Se reconocen con claridad tres tipos de delitos: el tráfico de agua robada, la alteración de cauces naturales y la corrupción en el otorgamiento de concesiones. En conjunto, estos artículos trazan una línea divisoria entre el aprovechamiento legítimo y el saqueo disfrazado de gestión.

El artículo 123 Bis 3 castiga a quien traslade aguas nacionales con fines de lucro sabiendo que fueron extraídas ilegalmente. No se trata del campesino que llena un tinaco para su familia, sino de los intermediarios que comercian con agua robada, muchas veces obtenida de pozos clandestinos. Son los mismos que venden pipas a colonias enteras o abastecen negocios privados mientras el abasto público se reduce. Este delito, aunque con penas bajas (de tres a ocho meses de prisión), tiene un valor simbólico: marca el principio de que el agua no puede ser objeto de especulación cuando su origen es ilícito.

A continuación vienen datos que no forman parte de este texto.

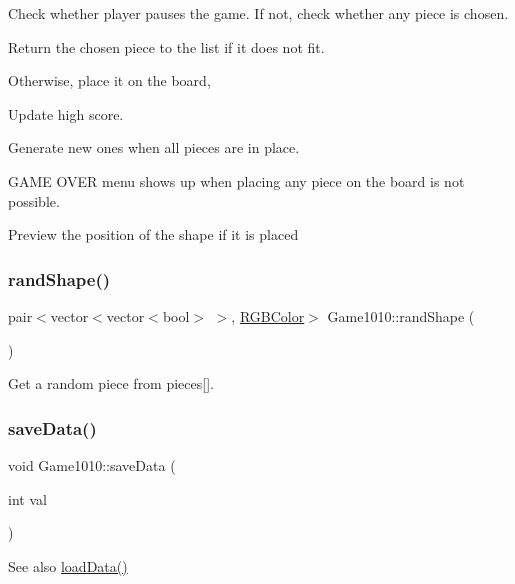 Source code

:Check whether player pauses the game. If not, check whether any piece is chosen.

Return the chosen piece to the list if it does not fit.

Otherwise, place it on the board,

Update high score.

Generate new ones when all pieces are in place.

G\+A\+ME O\+V\+ER menu shows up when placing any piece on the board is not possible.

Preview the position of the shape if it is placed \mbox{\label{class_game1010_a9b86f7bf4ad3af111014ad33a781ffe5}} 
\subsubsection{\texorpdfstring{rand\+Shape()}{randShape()}}
{\footnotesize\ttfamily pair$<$vector$<$vector$<$bool$>$ $>$, \mbox{\hyperlink{class_r_g_b_color}{R\+G\+B\+Color}}$>$ Game1010\+::rand\+Shape (\begin{DoxyParamCaption}{ }\end{DoxyParamCaption})\hspace{0.3cm}{\ttfamily [inline]}}



Get a random piece from pieces\mbox{[}\mbox{]}. 

\mbox{\label{class_game1010_a72900d1043c4d40f953c584a9d9cb6c8}} 
\subsubsection{\texorpdfstring{save\+Data()}{saveData()}}
{\footnotesize\ttfamily void Game1010\+::save\+Data (\begin{DoxyParamCaption}\item[{int}]{val }\end{DoxyParamCaption})\hspace{0.3cm}{\ttfamily [inline]}}

\begin{DoxySeeAlso}{See also}
\mbox{\hyperlink{class_game1010_a3dbbf957de5309f1e7f3d6008f948176}{load\+Data()}} 
\end{DoxySeeAlso}
\mbox{\label{class_game1010_a99d6f53c3073861fe37ef67caa073840}}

El artículo siguiente, el 123 Bis 4, es más duro y más urgente. Penaliza a quien altere, desvíe u obstruya cauces naturales sin autorización. Es el rostro penal del ecocidio cotidiano, como es el caso de fraccionadores que encauzan ríos para ganar terreno, las obras que bloquean arroyos o los ranchos que construyen bordos sin control. La ley prevé hasta cinco años de prisión si esas acciones ponen en peligro la vida humana o los ecosistemas. Pero lo más interesante no es la sanción, sino la excepción: quedan fuera quienes lo hagan para uso personal o agropecuario básico; se intenta equilibrar la protección ambiental con la realidad rural, evitando criminalizar al campesino que improvisa un bordo para retener agua de lluvia. Algo lograron los paros carreteros.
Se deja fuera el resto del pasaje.